How would you describe your graduate collection? How did the idea come to life?
The inspiration for this collection is my family. My mom is a typical Asian lady, dedicated to the family and my dad’s career. She would always smile and calm me down whenever I was upset or impatient. But, behind the softness, there has always been power — mom held the whole family together through ups and downs. When building this collection, I was honoring my soft-yet-powerful mom.

What made you choose to confront gender perceptions for your graduate thesis?
I work [with many women], where I learn from my leaders and peers every day. My experience as a working professional has taught me to be confident and optimistic about how gender will be perceived around the world. I believe that my brand is for a specific group of people, I call them ladies —  I believe they are the kind of people who believe in soft power. My job is to let them know they are special. I met so many ladies in my life that are vulnerable yet powerful; they work hard, believe in themselves and [they] are very calm. I really want to dress these people.

As a young designer, how do you imagine the future of fashion?
I believe that there will be a trend of prioritizing the ‘inner good’ of apparel. By ‘inner good,’ I am referring to the skin-friendliness of cotton, environmental recyclability of polyester and whether the raw materials come from a factory that values working conditions and human rights.

model looking down at the camera in a jacket and dress by youngjun lim
model facing backwards in a dress and reflective hat by youngjun lim

Youngjun Lim

How would you describe your graduate collection? How did the idea come to life?
My thesis collection, ‘Concrete Utopia’, introduces a system for a new society. [In] democratizing fashion, I have referred to architectural movements and developed a modular system that embraces different body types. [In] deconstructing architecture, I have created a structure that wraps the body with modular fragments. ‘Concrete Utopia’ cultivates the idea of a society between collectivism and individualism — a blueprint of how our future society and fashion could be.

How does your background in industrial design influence your work? What other influences or experiences inform your design process?
As I had been practicing as an industrial designer, I naturally approached the fashion design process with the industrial design [perspective]. I thought about coordinating tensions between materials, the spaces around the body and building [a] construction around it.

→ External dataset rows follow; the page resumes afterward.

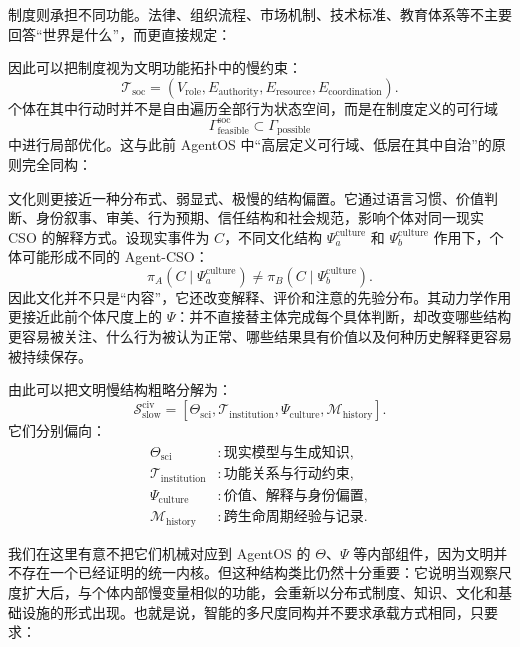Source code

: 制度则承担不同功能。法律、组织流程、市场机制、技术标准、教育体系等不主要回答“世界是什么”，而更直接规定：
\begin{statementbox}
\centering
{}
\end{statementbox}
因此可以把制度视为文明功能拓扑中的慢约束：
\[
\mathcal T_{\mathrm{soc}}
=
(V_{\mathrm{role}},E_{\mathrm{authority}},E_{\mathrm{resource}},E_{\mathrm{coordination}}).
\]
个体在其中行动时并不是自由遍历全部行为状态空间，而是在制度定义的可行域
\[
\Gamma_{\mathrm{feasible}}^{\mathrm{soc}}
\subset
\Gamma_{\mathrm{possible}}
\]
中进行局部优化。这与此前 AgentOS 中“高层定义可行域、低层在其中自治”的原则完全同构：
\begin{statementbox}
\centering
{}
\end{statementbox}

文化则更接近一种分布式、弱显式、极慢的结构偏置。它通过语言习惯、价值判断、身份叙事、审美、行为预期、信任结构和社会规范，影响个体对同一现实 CSO 的解释方式。设现实事件为 $C$，不同文化结构 $\Psi^{\mathrm{culture}}_a$ 和 $\Psi^{\mathrm{culture}}_b$ 作用下，个体可能形成不同的 Agent-CSO：
\[
\pi_A(C\mid\Psi^{\mathrm{culture}}_a)
\neq
\pi_B(C\mid\Psi^{\mathrm{culture}}_b).
\]
因此文化并不只是“内容”，它还改变解释、评价和注意的先验分布。其动力学作用更接近此前个体尺度上的 $\Psi$：并不直接替主体完成每个具体判断，却改变哪些结构更容易被关注、什么行为被认为正常、哪些结果具有价值以及何种历史解释更容易被持续保存。

由此可以把文明慢结构粗略分解为：
\[
\mathcal S_{\mathrm{slow}}^{\mathrm{civ}}
=
\left[
\Theta_{\mathrm{sci}},
\mathcal T_{\mathrm{institution}},
\Psi_{\mathrm{culture}},
\mathcal M_{\mathrm{history}}
\right].
\]
它们分别偏向：
\[
\begin{aligned}
\Theta_{\mathrm{sci}} &: \text{现实模型与生成知识},\\
\mathcal T_{\mathrm{institution}} &: \text{功能关系与行动约束},\\
\Psi_{\mathrm{culture}} &: \text{价值、解释与身份偏置},\\
\mathcal M_{\mathrm{history}} &: \text{跨生命周期经验与记录}.
\end{aligned}
\]

我们在这里有意不把它们机械对应到 AgentOS 的 $\Theta$、$\Psi$ 等内部组件，因为文明并不存在一个已经证明的统一内核。但这种结构类比仍然十分重要：它说明当观察尺度扩大后，与个体内部慢变量相似的功能，会重新以分布式制度、知识、文化和基础设施的形式出现。也就是说，智能的多尺度同构并不要求承载方式相同，只要求：
\begin{statementbox}
\centering
{}
\end{statementbox}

Born in South Korea, I served in the army for almost two years. While serving, I was confronting North Koreans at the border, and I asked myself about the reason that I was standing there. Watching an ideology and a system which divided people was a hurtful experience. That has influenced my approach to the design process. Wearing a uniform every day also gave me insight into how a garment interacts with the body. When you wear the same uniform for two years, it [almost] becomes a part of your body — and I think it's beautiful. I always think about the relationship and interaction between the garment and wearer.

As a young designer, how do you imagine the future of fashion?
I feel that the world is getting [more] diverse [in a lot of ways] — from gender to race and culture. Everything is evolving, and fashion is definitely a major part of it. Conventionally, people have been following major trends. Nowadays, there are so many trends everywhere that [we’re] reaching the point where everything is a trend.

Also, the pandemic hit us hard. After the long period of lockdowns, people came out [as] their true selves. We had time to reshape our minds and see who we truly are — and I see it [as a positive experience]. I feel that fashion will become more intimate, personal and diverse. A lot of unique individual voices will shape a collective fashion industry.